Probing Speech Emotion Recognition Transformers for Linguistic Knowledge
- URL: http://arxiv.org/abs/2204.00400v1
- Date: Fri, 1 Apr 2022 12:47:45 GMT
- Title: Probing Speech Emotion Recognition Transformers for Linguistic Knowledge
- Authors: Andreas Triantafyllopoulos, Johannes Wagner, Hagen Wierstorf,
Maximilian Schmitt, Uwe Reichel, Florian Eyben, Felix Burkhardt, Bj\"orn W.
Schuller
- Abstract summary: We investigate the extent in which linguistic information is exploited during speech emotion recognition fine-tuning.
We synthesise prosodically neutral speech utterances while varying the sentiment of the text.

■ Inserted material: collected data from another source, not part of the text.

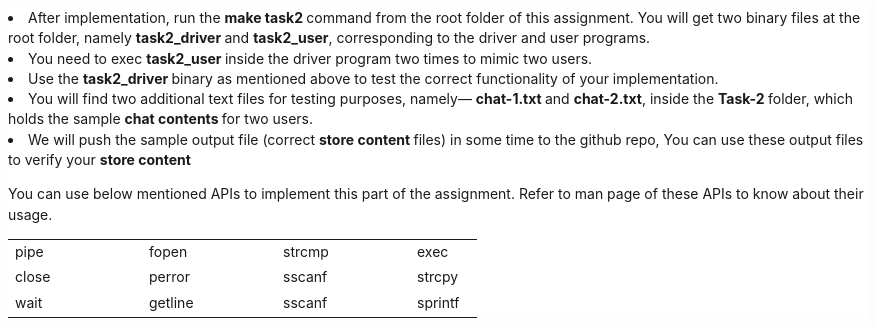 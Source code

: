  <li>After implementation, run the <strong>make task2 </strong>command from the root folder of this assignment. You will get two binary files at the root folder, namely <strong>task2_driver </strong>and <strong>task2_user</strong>, corresponding to the driver and user programs.</li>

 <li>You need to exec <strong>task2_user </strong>inside the driver program two times to mimic two users.</li>

 <li>Use the <strong>task2_driver </strong>binary as mentioned above to test the correct functionality of your implementation.</li>

 <li>You will find two additional text files for testing purposes, namely— <strong>chat-1.txt </strong>and <strong>chat-2.txt</strong>, inside the <strong>Task-2 </strong>folder, which holds the sample <strong>chat contents </strong>for two users.</li>

 <li>We will push the sample output file (correct <strong>store content </strong>files) in some time to the github repo, You can use these output files to verify your <strong>store content </strong></li>

</ul>

You can use below mentioned APIs to implement this part of the assignment. Refer to man page of these APIs to know about their usage.

<table width="413">

 <tbody>

  <tr>

   <td width="120">pipe</td>

   <td width="120">fopen</td>

   <td width="120">strcmp</td>

   <td width="53">exec</td>

  </tr>

  <tr>

   <td width="120">close</td>

   <td width="120">perror</td>

   <td width="120">sscanf</td>

   <td width="53">strcpy</td>

  </tr>

  <tr>

   <td width="120">wait</td>

   <td width="120">getline</td>

   <td width="120">sscanf</td>

   <td width="53">sprintf</td>

  </tr>
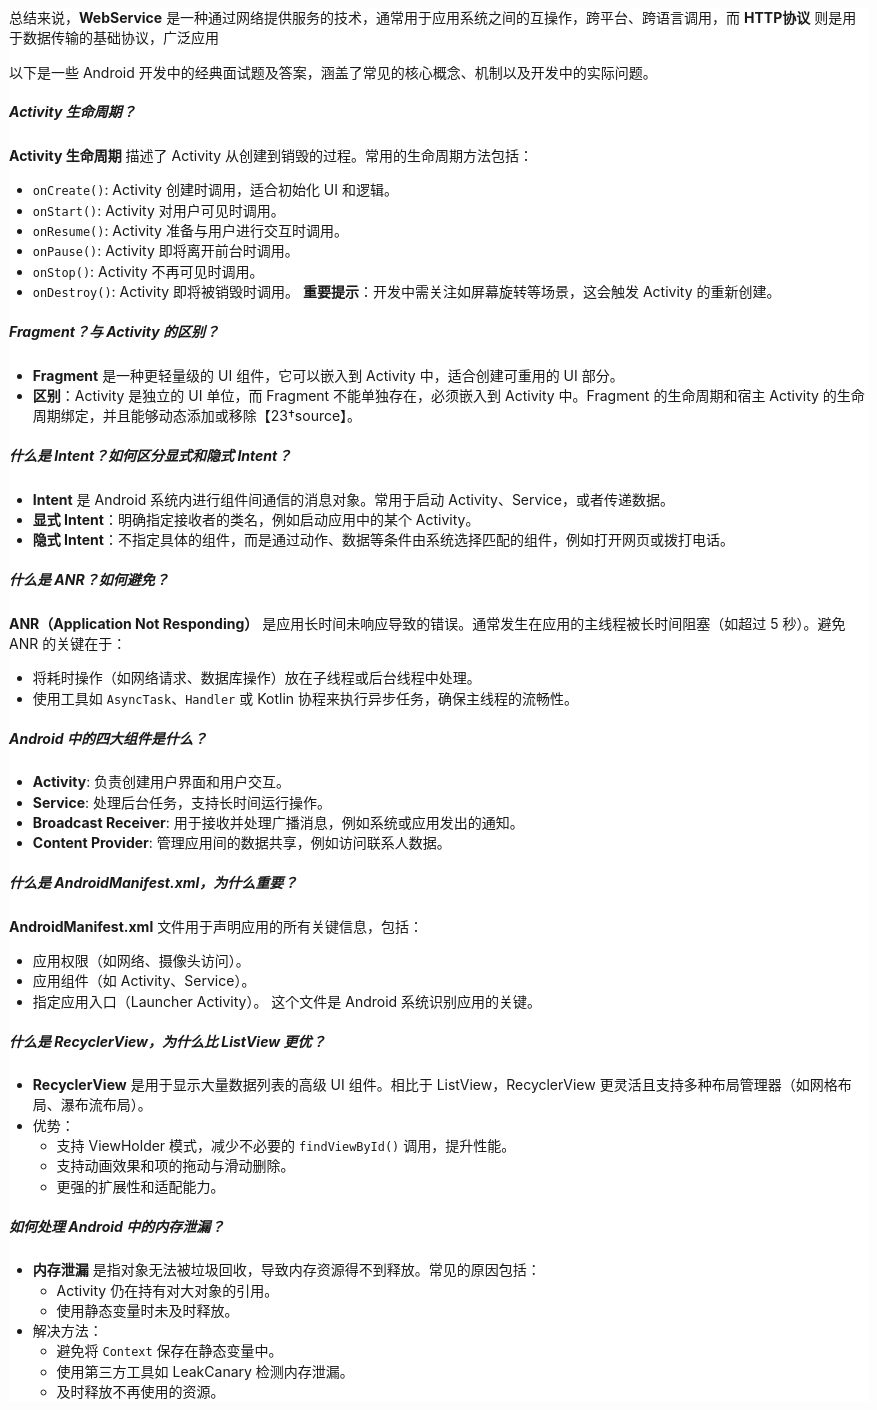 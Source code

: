 总结来说，**WebService** 是一种通过网络提供服务的技术，通常用于应用系统之间的互操作，跨平台、跨语言调用，而 **HTTP协议** 则是用于数据传输的基础协议，广泛应用

以下是一些 Android 开发中的经典面试题及答案，涵盖了常见的核心概念、机制以及开发中的实际问题。

#####  Activity 生命周期？
**Activity 生命周期** 描述了 Activity 从创建到销毁的过程。常用的生命周期方法包括：
- `onCreate()`: Activity 创建时调用，适合初始化 UI 和逻辑。
- `onStart()`: Activity 对用户可见时调用。
- `onResume()`: Activity 准备与用户进行交互时调用。
- `onPause()`: Activity 即将离开前台时调用。
- `onStop()`: Activity 不再可见时调用。
- `onDestroy()`: Activity 即将被销毁时调用。
  **重要提示**：开发中需关注如屏幕旋转等场景，这会触发 Activity 的重新创建。

##### Fragment？与 Activity 的区别？
- **Fragment** 是一种更轻量级的 UI 组件，它可以嵌入到 Activity 中，适合创建可重用的 UI 部分。
- **区别**：Activity 是独立的 UI 单位，而 Fragment 不能单独存在，必须嵌入到 Activity 中。Fragment 的生命周期和宿主 Activity 的生命周期绑定，并且能够动态添加或移除【23†source】。

##### 什么是 Intent？如何区分显式和隐式 Intent？
- **Intent** 是 Android 系统内进行组件间通信的消息对象。常用于启动 Activity、Service，或者传递数据。
- **显式 Intent**：明确指定接收者的类名，例如启动应用中的某个 Activity。
- **隐式 Intent**：不指定具体的组件，而是通过动作、数据等条件由系统选择匹配的组件，例如打开网页或拨打电话。

##### 什么是 ANR？如何避免？
**ANR（Application Not Responding）** 是应用长时间未响应导致的错误。通常发生在应用的主线程被长时间阻塞（如超过 5 秒）。避免 ANR 的关键在于：
- 将耗时操作（如网络请求、数据库操作）放在子线程或后台线程中处理。
- 使用工具如 `AsyncTask`、`Handler` 或 Kotlin 协程来执行异步任务，确保主线程的流畅性。

##### Android 中的四大组件是什么？
- **Activity**: 负责创建用户界面和用户交互。
- **Service**: 处理后台任务，支持长时间运行操作。
- **Broadcast Receiver**: 用于接收并处理广播消息，例如系统或应用发出的通知。
- **Content Provider**: 管理应用间的数据共享，例如访问联系人数据。

##### 什么是 AndroidManifest.xml，为什么重要？
**AndroidManifest.xml** 文件用于声明应用的所有关键信息，包括：
- 应用权限（如网络、摄像头访问）。
- 应用组件（如 Activity、Service）。
- 指定应用入口（Launcher Activity）。
  这个文件是 Android 系统识别应用的关键。

##### 什么是 RecyclerView，为什么比 ListView 更优？
- **RecyclerView** 是用于显示大量数据列表的高级 UI 组件。相比于 ListView，RecyclerView 更灵活且支持多种布局管理器（如网格布局、瀑布流布局）。
- 优势：
   - 支持 ViewHolder 模式，减少不必要的 `findViewById()` 调用，提升性能。
   - 支持动画效果和项的拖动与滑动删除。
   - 更强的扩展性和适配能力。

##### 如何处理 Android 中的内存泄漏？
- **内存泄漏** 是指对象无法被垃圾回收，导致内存资源得不到释放。常见的原因包括：
   - Activity 仍在持有对大对象的引用。
   - 使用静态变量时未及时释放。
- 解决方法：
   - 避免将 `Context` 保存在静态变量中。
   - 使用第三方工具如 LeakCanary 检测内存泄漏。
   - 及时释放不再使用的资源。
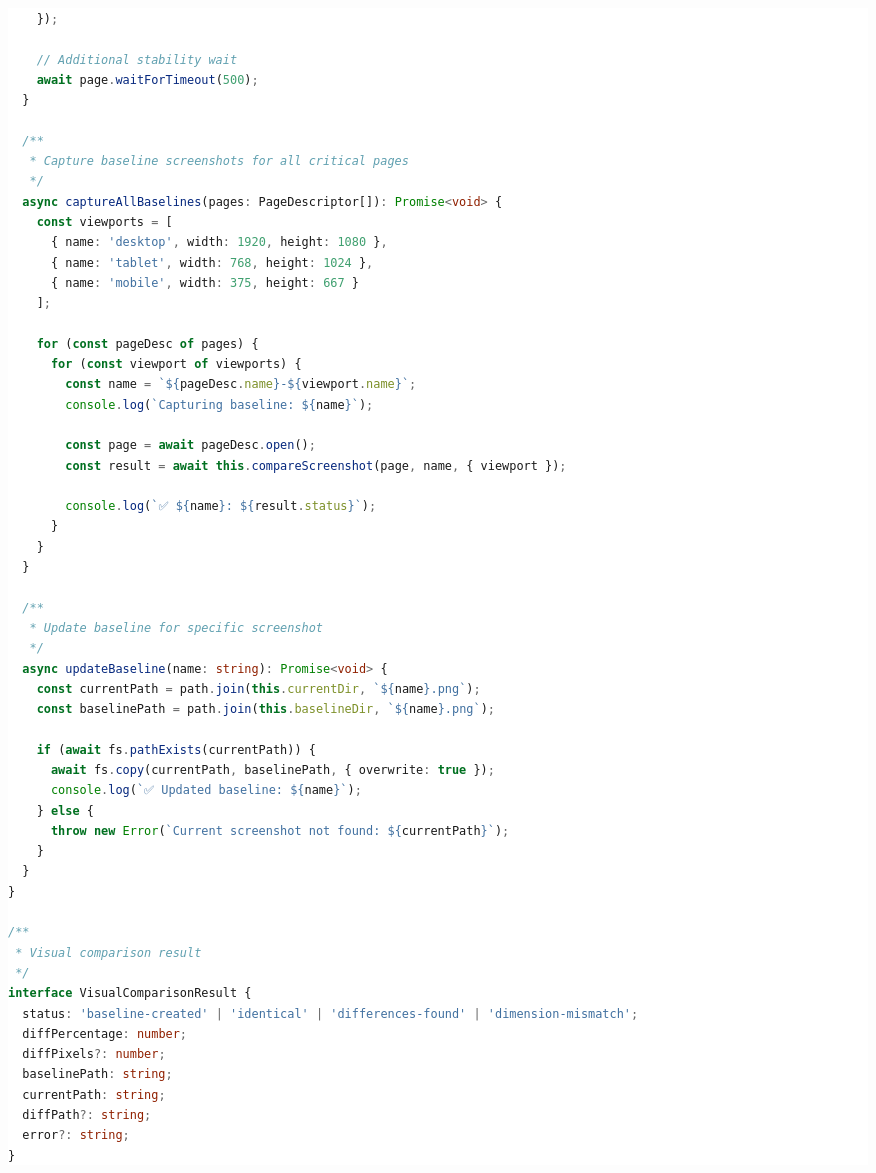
 ```typescript
    });

    // Additional stability wait
    await page.waitForTimeout(500);
  }

  /**
   * Capture baseline screenshots for all critical pages
   */
  async captureAllBaselines(pages: PageDescriptor[]): Promise<void> {
    const viewports = [
      { name: 'desktop', width: 1920, height: 1080 },
      { name: 'tablet', width: 768, height: 1024 },
      { name: 'mobile', width: 375, height: 667 }
    ];

    for (const pageDesc of pages) {
      for (const viewport of viewports) {
        const name = `${pageDesc.name}-${viewport.name}`;
        console.log(`Capturing baseline: ${name}`);

        const page = await pageDesc.open();
        const result = await this.compareScreenshot(page, name, { viewport });

        console.log(`✅ ${name}: ${result.status}`);
      }
    }
  }

  /**
   * Update baseline for specific screenshot
   */
  async updateBaseline(name: string): Promise<void> {
    const currentPath = path.join(this.currentDir, `${name}.png`);
    const baselinePath = path.join(this.baselineDir, `${name}.png`);

    if (await fs.pathExists(currentPath)) {
      await fs.copy(currentPath, baselinePath, { overwrite: true });
      console.log(`✅ Updated baseline: ${name}`);
    } else {
      throw new Error(`Current screenshot not found: ${currentPath}`);
    }
  }
}

/**
 * Visual comparison result
 */
interface VisualComparisonResult {
  status: 'baseline-created' | 'identical' | 'differences-found' | 'dimension-mismatch';
  diffPercentage: number;
  diffPixels?: number;
  baselinePath: string;
  currentPath: string;
  diffPath?: string;
  error?: string;
}
```
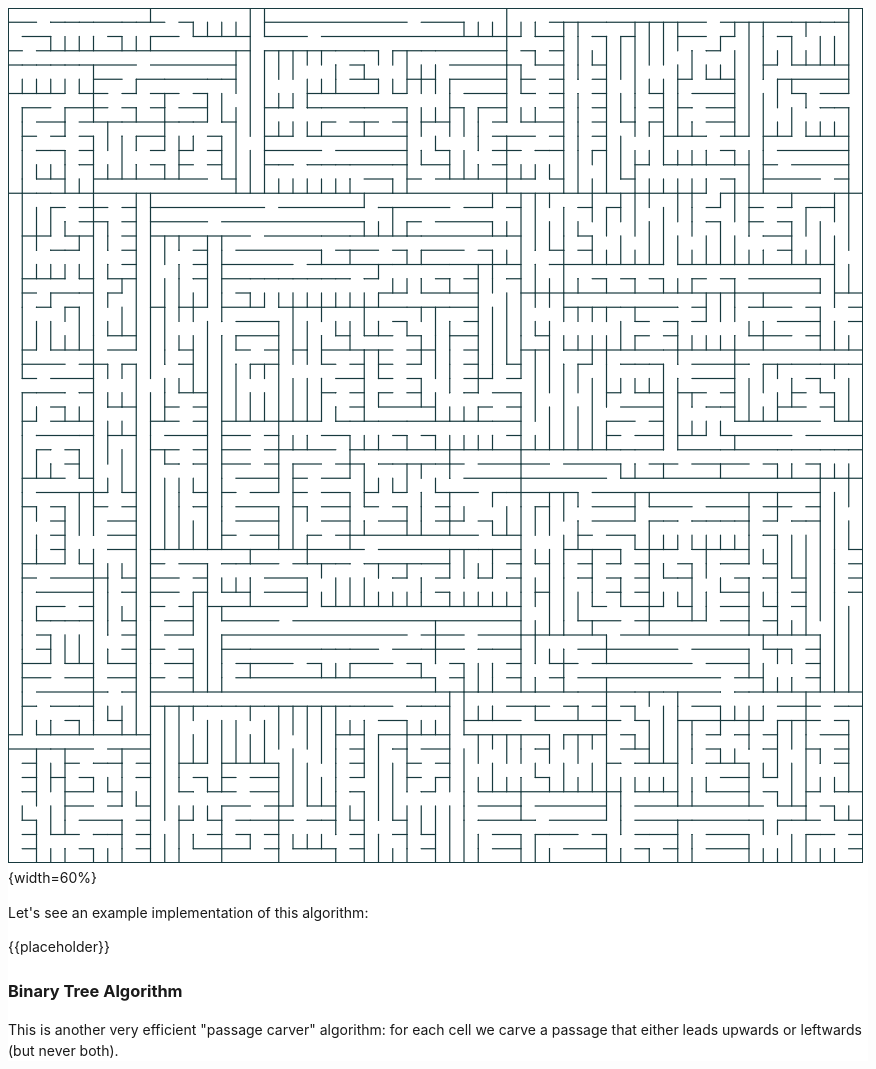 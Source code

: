 ![The bias of Recursive Division Algorithm](./images/algorithms/recursive_division_maze.png){width=60%}

Let's see an example implementation of this algorithm:

{{placeholder}}


### Binary Tree Algorithm

This is another very efficient "passage carver" algorithm: for each cell we carve a passage that either leads upwards or leftwards (but never both).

Valence predictions of the transformer model are very reactive to positive and negative sentiment content, as well as negations, but not to intensifiers or reducers.
- Score: 7.81884995637243
- License: http://creativecommons.org/licenses/by/4.0/
- Abstract: Large, pre-trained neural networks consisting of self-attention layers
(transformers) have recently achieved state-of-the-art results on several
speech emotion recognition (SER) datasets. These models are typically
pre-trained in self-supervised manner with the goal to improve automatic speech
recognition performance -- and thus, to understand linguistic information. In
this work, we investigate the extent in which this information is exploited
during SER fine-tuning. Using a reproducible methodology based on open-source
tools, we synthesise prosodically neutral speech utterances while varying the
sentiment of the text. Valence predictions of the transformer model are very
reactive to positive and negative sentiment content, as well as negations, but
not to intensifiers or reducers, while none of those linguistic features impact
arousal or dominance. These findings show that transformers can successfully
leverage linguistic information to improve their valence predictions, and that
linguistic analysis should be included in their testing.